What is a Web Request
Posted on by Paul DiGian
What is a Web Request is part of Junior2Senior a course to help you grow as software engineers.
It is about unloading all the knowledge that I accumulate over my career to younger engineers to help speed up their own career.
You can follow me on twitter as well Follow @DigianPaul
The book is actually on pre-sale 50% off for only 19$.
The web and internet as a large are fundamental for today’s world, but how does it work under the hood?
In this article, we will talk about HTTP requests that are the fundamentals blocks that make the modern web possible.
We will explore how tools like Python requests
or Ruby Net::HTTP
or again the Go package net/http
or any other library that you may use in any other language works.
The Aha moment
Reasoning about the topic becomes extremely simple as soon as we figure out what is an HTTP request, and the reality is extremely simple.
An HTTP request is nothing more than a stream of bytes, almost always ASCII bytes that it is possible to read and interpret. To put it even more simply, it is just a string formatted following some rule.

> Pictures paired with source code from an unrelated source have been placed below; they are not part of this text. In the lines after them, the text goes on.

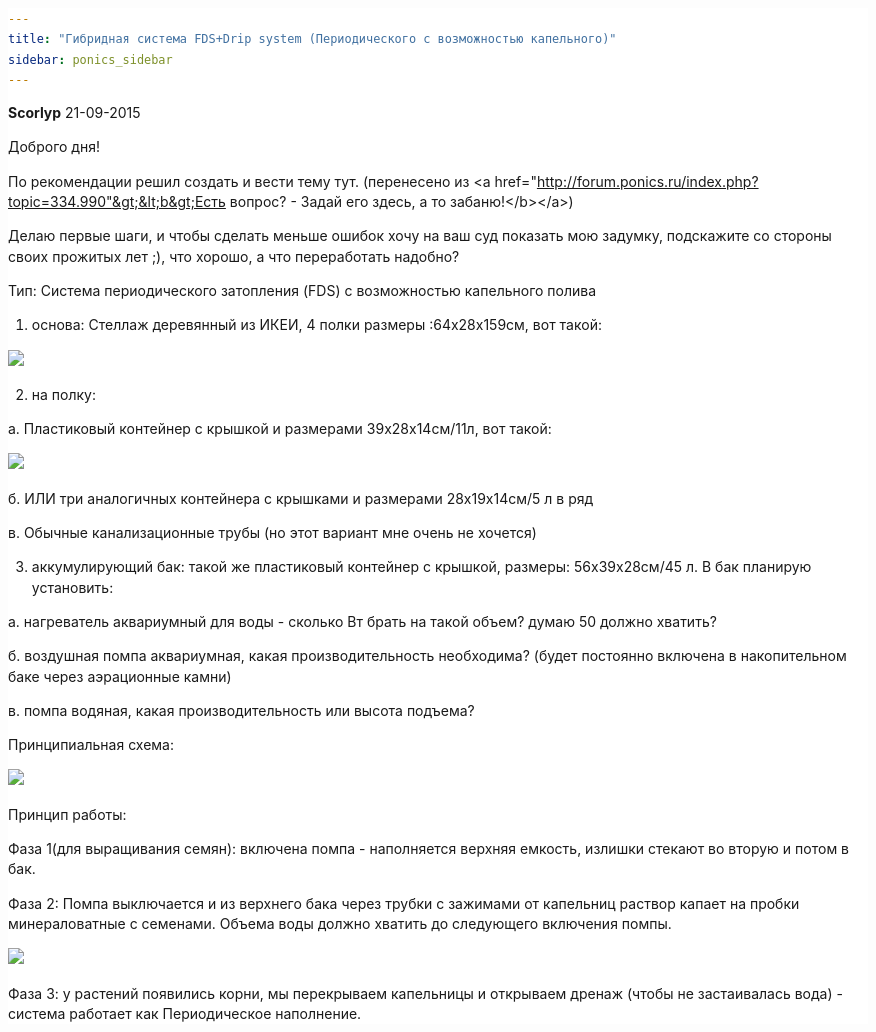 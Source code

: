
 ```yaml
---
title: "Гибридная система FDS+Drip system (Периодического с возможностью капельного)"
sidebar: ponics_sidebar
---
```


**Scorlyp** 21-09-2015

Доброго дня! 

По рекомендации решил создать и вести тему тут. (перенесено из &lt;a href="http://forum.ponics.ru/index.php?topic=334.990"&gt;&lt;b&gt;Есть вопрос? - Задай его здесь, а то забаню!&lt;/b&gt;&lt;/a&gt;)

Делаю первые шаги, и чтобы сделать меньше ошибок хочу на ваш суд показать мою задумку, подскажите со стороны своих прожитых лет ;), что хорошо, а что переработать надобно?

Тип: Система периодического затопления (FDS) с возможностью капельного полива 

1) основа: Стеллаж деревянный из ИКЕИ, 4 полки размеры :64х28х159см, вот такой:

![](http://i48.fastpic.ru/big/2015/0918/ce/142e061d1320d13c462b94988a8293ce.jpg)

2) на полку:

а. Пластиковый контейнер с крышкой и размерами 39x28x14см/11л, вот такой:

![](http://i66.fastpic.ru/big/2015/0918/4b/b1c079493298982921106e29de79534b.jpg)

б. ИЛИ три аналогичных контейнера с крышками и размерами 28x19x14см/5 л в ряд

в. Обычные канализационные трубы (но этот вариант мне очень не хочется)

3) аккумулирующий бак: такой же пластиковый контейнер с крышкой, размеры: 56x39x28см/45 л. В бак планирую установить:

а. нагреватель аквариумный для воды - сколько Вт брать на такой объем? думаю 50 должно хватить?

б. воздушная помпа аквариумная, какая производительность необходима? (будет постоянно включена в накопительном баке через аэрационные камни)

в. помпа водяная, какая производительность или высота подъема?

Принципиальная схема:

![](http://i68.fastpic.ru/big/2015/0918/3b/d7532b55701b82ccfda540e3d9c7623b.jpg)

Принцип работы:

Фаза 1(для выращивания семян): включена помпа - наполняется верхняя емкость, излишки стекают во вторую и потом в бак. 

Фаза 2: Помпа выключается и из верхнего бака через трубки с зажимами от капельниц раствор капает на пробки минераловатные с семенами. Объема воды должно хватить до следующего включения помпы.

![](http://i68.fastpic.ru/big/2015/0918/49/3ce87260607b0edf98caa2d66c3ffd49.jpg)

Фаза 3: у растений появились корни, мы перекрываем капельницы и открываем дренаж (чтобы не застаивалась вода) - система работает как Периодическое наполнение.
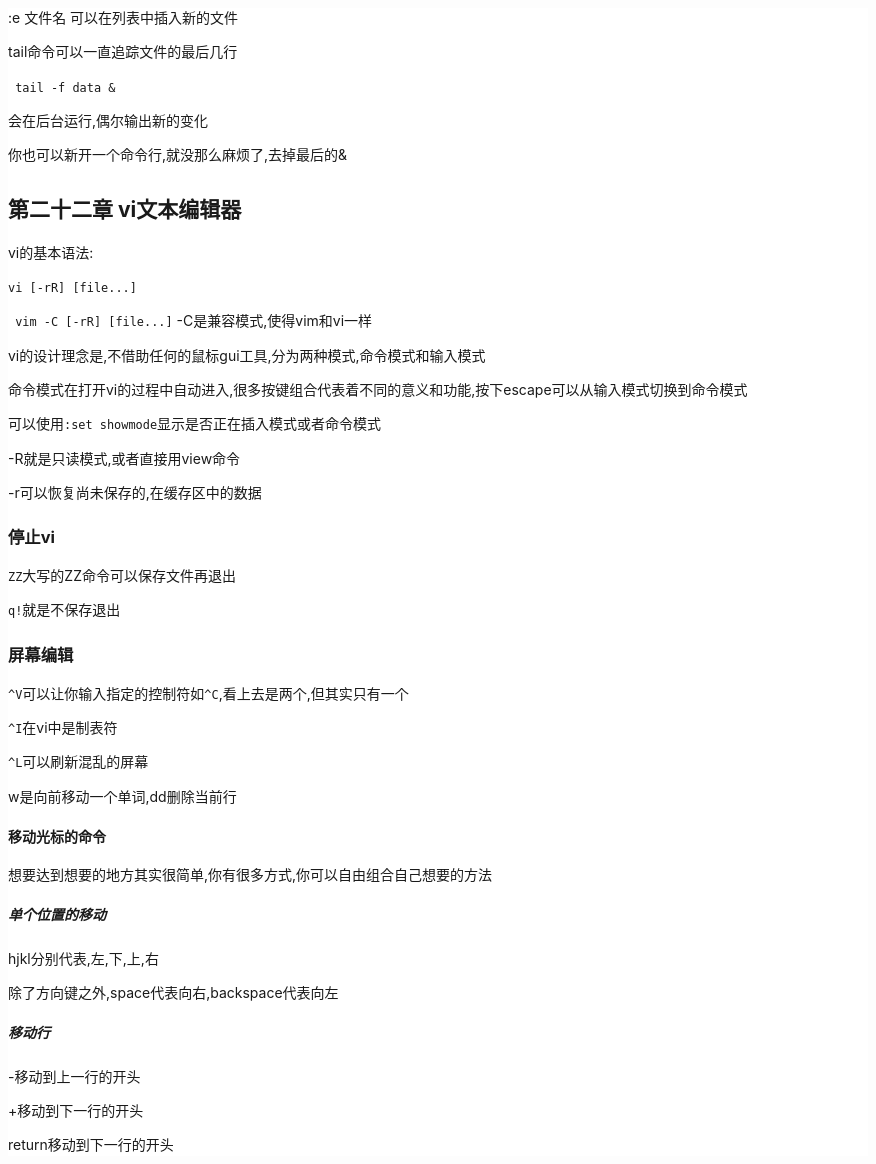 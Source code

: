 :e 文件名 可以在列表中插入新的文件

tail命令可以一直追踪文件的最后几行

`` tail -f data &``

会在后台运行,偶尔输出新的变化

你也可以新开一个命令行,就没那么麻烦了,去掉最后的&

## 第二十二章 vi文本编辑器

vi的基本语法:

``vi [-rR] [file...]``

`` vim -C [-rR] [file...]``  -C是兼容模式,使得vim和vi一样

vi的设计理念是,不借助任何的鼠标gui工具,分为两种模式,命令模式和输入模式

命令模式在打开vi的过程中自动进入,很多按键组合代表着不同的意义和功能,按下escape可以从输入模式切换到命令模式

可以使用``:set showmode``显示是否正在插入模式或者命令模式

-R就是只读模式,或者直接用view命令

-r可以恢复尚未保存的,在缓存区中的数据

### 停止vi

``ZZ``大写的ZZ命令可以保存文件再退出

``q!``就是不保存退出

### 屏幕编辑

``^V``可以让你输入指定的控制符如``^C``,看上去是两个,但其实只有一个

``^I``在vi中是制表符

``^L``可以刷新混乱的屏幕

w是向前移动一个单词,dd删除当前行

#### 移动光标的命令

想要达到想要的地方其实很简单,你有很多方式,你可以自由组合自己想要的方法

##### 单个位置的移动

hjkl分别代表,左,下,上,右

除了方向键之外,space代表向右,backspace代表向左

##### 移动行

-移动到上一行的开头

+移动到下一行的开头

return移动到下一行的开头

The one below is already a complete HTTP request and this is the most important concept. An HTTP request is nothing more than strings of text similar to this one.
GET / HTTP/2
Host: www.google.com
User-Agent: curl/7.58.0
Accept: */*
An HTTP response is not that different:
HTTP/2 200
date: Fri, 10 Apr 2020 11:25:36 GMT
expires: -1
cache-control: private, max-age=0
content-type: text/html; charset=ISO-8859-1
p3p: CP="This is not a P3P policy! See g.co/p3phelp for more info."
server: gws
x-xss-protection: 0
x-frame-options: SAMEORIGIN
set-cookie: 1P_JAR=2020-04-10-11; expires=Sun, 10-May-2020 11:25:36 GMT; path=/; domain=.google.com; Secure
set-cookie: NID=202=lXbpl7jzwsRDvcSyw84CtGB7NO3J2HziT0SjF24N4joVsoUzXNRdc03yTeckZu2zQXc8TJty73IYg9ktX3yrtSb59lC1-jxyTprH_wGly4D2RiFC4Ww1T2Om69YYjxDtkgEDmQbqoYYyzahBQowvSM-q5JpF6hoC-gzLRTnnn38; expires=Sat, 10-Oct-2020 11:25:36 GMT; path=/; domain=.google.com; HttpOnly
alt-svc: quic=":443"; ma=2592000; v="46,43",h3-Q050=":443"; ma=2592000,h3-Q049=":443"; ma=2592000,h3-Q048=":443"; ma=2592000,h3-Q046=":443"; ma=2592000,h3-Q043=":443"; ma=2592000,h3-T050=":443"; ma=2592000
accept-ranges: none
vary: Accept-Encoding
<!doctype html><html> ...THE_HTML_OF_THE_GOOGLE_HOMEPAGE... </html>
All those libraries and frameworks are just a way to create, interpret and send over the network strings that look like this.
The HTTP rules and protocol
The rules to create a correct HTTP request are encoded in an RFC 7230 it can be interesting to explore the document and understand at least some of the details, but for most developer will be an overkill. However, if your work orbit a lot around the web infrastructure it can be necessary.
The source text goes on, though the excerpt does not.